Understanding the CO2 transformation mechanism on materials is essential for the design of efficient electrocatalysts for CO2 reduction. In aconventional adsorbate evolution mechanism (AEM), the catalysts encounter multiple high‐energy barrier steps, especially CO2 activation, limiting the activity and selectivity. Here, lattice carbonate from Cu2(OH)2CO3 is revealed to be a mediator between CO2 molecules and catalyst during CO2 electroreduction by a 13C isotope labeling method, which can bypass the high energy barrier of CO2 activation and strongly enhance the performance. With the lattice carbonate mediated mechanism (LCMM), the Cu2(OH)2CO3 electrode exhibited ten‐fold faradaic efficiency and 15‐fold current density for ethylene production than the Cu2O electrode with AEM at a low overpotential.

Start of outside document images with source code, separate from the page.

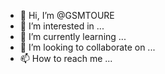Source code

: - 👋 Hi, I’m @GSMTOURE
- 👀 I’m interested in ...
- 🌱 I’m currently learning ...
- 💞️ I’m looking to collaborate on ...
- 📫 How to reach me ...

<!---
GSMTOURE/GSMTOURE is a ✨ special ✨ repository because its `README.md` (this file) appears on your GitHub profile.
You can click the Preview link to take a look at your changes.
--->
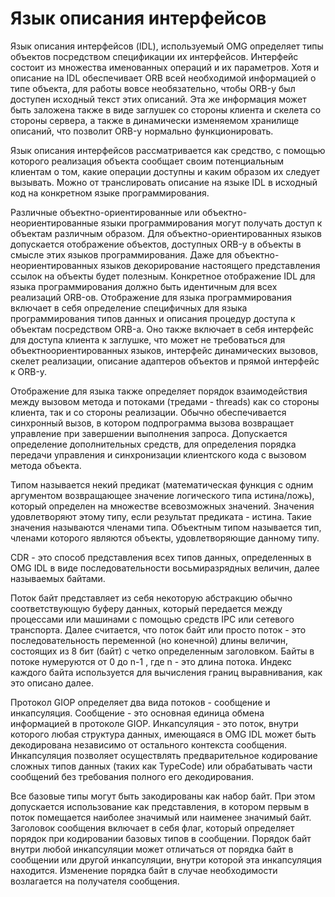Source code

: # Язык описания интерфейсов

Язык описания интерфейсов (IDL), используемый OMG определяет типы объектов посредством спецификации их интерфейсов. Интерфейс состоит из множества именованных операций и их параметров. Хотя и описание на IDL обеспечивает ORB всей необходимой информацией о типе объекта, для работы вовсе необязательно, чтобы ORB-у был доступен исходный текст этих описаний. Эта же информация может быть заложена также в виде заглушек со стороны клиента и скелета со стороны сервера, а также в динамически изменяемом хранилище описаний, что позволит ORB-у нормально функционировать.

Язык описания интерфейсов рассматривается как средство, с помощью которого реализация объекта сообщает своим потенциальным клиентам о том, какие операции доступны и каким образом их следует вызывать. Можно от транслировать описание на языке IDL в исходный код на конкретном языке программирования.&#x20;

Различные объектно-ориентированные или объектно-неориентированные языки программирования могут получать доступ к объектам различным образом. Для объектно-ориентированных языков допускается отображение объектов, доступных ORB-у в объекты в смысле этих языков программирования. Даже для объектно-неориентированных языков декорирование настоящего представления ссылок на объекты будет полезным. Конкретное отображение IDL для языка программирования должно быть идентичным для всех реализаций ORB-ов. Отображение для языка программирования включает в себя определение специфичных для языка программирования типов данных и описания процедур доступа к объектам посредством ORB-а. Оно также включает в себя интерфейс для доступа клиента к заглушке, что может не требоваться для объектноориентированных языков, интерфейс динамических вызовов, скелет реализации, описание адаптеров объектов и прямой интерфейс к ORB-у.

Отображение для языка также определяет порядок взаимодействия между вызовом метода и потоками (тредами - threads) как со стороны клиента, так и со стороны реализации. Обычно обеспечивается синхронный вызов, в котором подпрограмма вызова возвращает управление при завершении выполнения запроса. Допускается определение дополнительных средств, для определения порядка передачи управления и синхронизации клиентского кода с вызовом метода объекта.&#x20;

Типом называется некий предикат (математическая функция с одним аргументом возвращающее значение логического типа истина/ложь), который определен на множестве всевозможных значений. Значения удовлетворяют этому типу, если результат предиката - истина. Такие значения называются членами типа. Объектным типом называется тип, членами которого являются объекты, удовлетворяющие данному типу.

CDR - это способ представления всех типов данных, определенных в OMG IDL в виде последовательности восьмиразрядных величин, далее называемых байтами.&#x20;

Поток байт представляет из себя некоторую абстракцию обычно соответствующую буферу данных, который передается между процессами или машинами с помощью средств IPC или сетевого транспорта. Далее считается, что поток байт или просто поток - это последовательность переменной (но конечной) длины величин, состоящих из 8 бит (байт) с четко определенным заголовком. Байты в потоке нумеруются от 0 до n-1 , где n - это длина потока. Индекс каждого байта используется для вычисления границ выравнивания, как это описано далее.&#x20;

Протокол GIOP определяет два вида потоков - сообщение и инкапсуляция. Сообщение - это основная единица обмена информацией в протоколе GIOP. Инкапсуляция - это поток, внутри которого любая структура данных, имеющаяся в OMG IDL может быть декодирована независимо от остального контекста сообщения. Инкапсуляция позволяет осуществлять предварительное кодирование сложных типов данных (таких как TypeCode) или обрабатывать части сообщений без требования полного его декодирования.

Все базовые типы могут быть закодированы как набор байт. При этом допускается использование как представления, в котором первым в поток помещается наиболее значимый или наименее значимый байт. Заголовок сообщения включает в себя флаг, который определяет порядок при кодировании базовых типов в сообщении. Порядок байт внутри любой инкапсуляции может отличаться от порядка байт в сообщении или другой инкапсуляции, внутри которой эта инкапсуляция находится. Изменение порядка байт в случае необходимости возлагается на получателя сообщения.



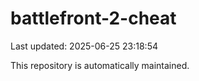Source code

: # battlefront-2-cheat

Last updated: 2025-06-25 23:18:54

This repository is automatically maintained.
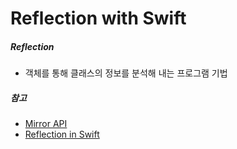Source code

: # Reflection with Swift


##### Reflection
* 객체를 통해 클래스의 정보를 분석해 내는 프로그램 기법


##### 참고
* [Mirror API](https://developer.apple.com/documentation/swift/mirror)
* [Reflection in Swift](https://medium.com/@swiftthesorrow/reflection-in-swift-958824116b07)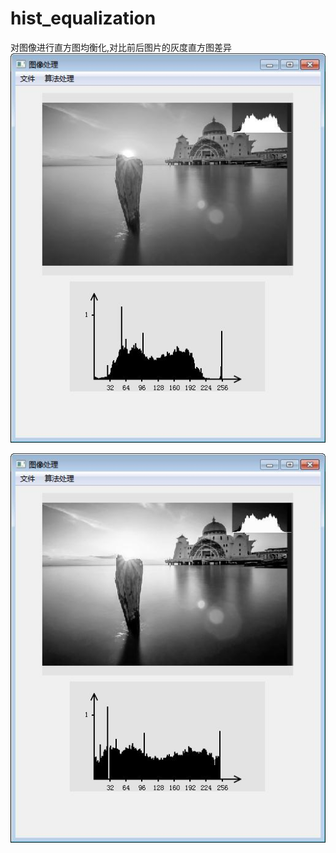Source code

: # hist_equalization
对图像进行直方图均衡化,对比前后图片的灰度直方图差异
![](https://github.com/windless1015/hist_equalization/blob/master/test_img/get_hist.jpg?raw=true)

![](https://github.com/windless1015/hist_equalization/blob/master/test_img/hist_equa.jpg?raw=true)


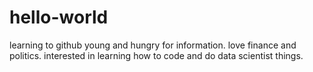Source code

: # hello-world
learning to github
young and hungry for information. love finance and politics. interested in learning how to code and do data scientist things. 

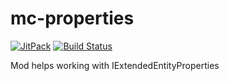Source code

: # mc-properties
[![JitPack](https://jitpack.io/v/r4v3n6101/mc-properties.svg)](https://jitpack.io/#r4v3n6101/mc-properties)
[![Build Status](https://travis-ci.org/r4v3n6101/mc-properties.svg?branch=master)](https://travis-ci.org/r4v3n6101/mc-properties)

Mod helps working with IExtendedEntityProperties
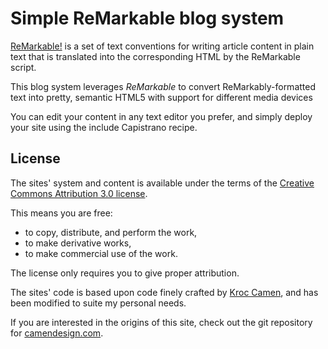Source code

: Simple ReMarkable blog system
=============================
[ReMarkable!][1] is a set of text conventions for writing article content
in plain text that is translated into the corresponding HTML by the
ReMarkable script.

This blog system leverages *ReMarkable* to convert ReMarkably-formatted
text into pretty, semantic HTML5 with support for different media devices

You can edit your content in any text editor you prefer, and simply deploy
your site using the include Capistrano recipe.


License
-------
The sites' system and content is available under the terms of the
[Creative Commons Attribution 3.0 license][2].

This means you are free:

*   to copy, distribute, and perform the work,
*   to make derivative works,
*   to make commercial use of the work.

The license only requires you to give proper attribution.

The sites' code is based upon code finely crafted by [Kroc Camen][3], and
has been modified to suite my personal needs.

If you are interested in the origins of this site, check out the git
repository for [camendesign.com][4].


[1]: http://camendesign.com/code/remarkable "ReMarkable"
[2]: http://creativecommons.org/licenses/by/3.0/deed.en_GB "Creative Commons - Attribution 3.0"
[3]: http://camendesign.com/ "Kroc Camen"
[4]: https://github.com/Kroc/CamenDesign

Theoretical calculations and in situ Raman spectroscopy results show that symmetric vibration of carbonate is precisely enhanced on the catalyst surface with LCMM, leading to faster electron transfer, and lower energy barriers of CO2 activation and carbon–carbon coupling. This work provides a route to develop efficient electrocatalysts for CO2 reduction based on lattice‐mediated mechanism. Lattice carbonate in Cu2(OH)2CO3 is found to be a mediator linking CO2 molecules with catalyst during CO2 electroreduction by a 13C isotope labeling experiment. Following the lattice carbonate mediated mechanism (LCMM), the Cu2(OH)2CO3 electrode exhibits enhanced ethylene selectivity and activity, which is attributed to the fast electron transfer and reduced energy barriers of CO2 activation and carbon–carbon coupling.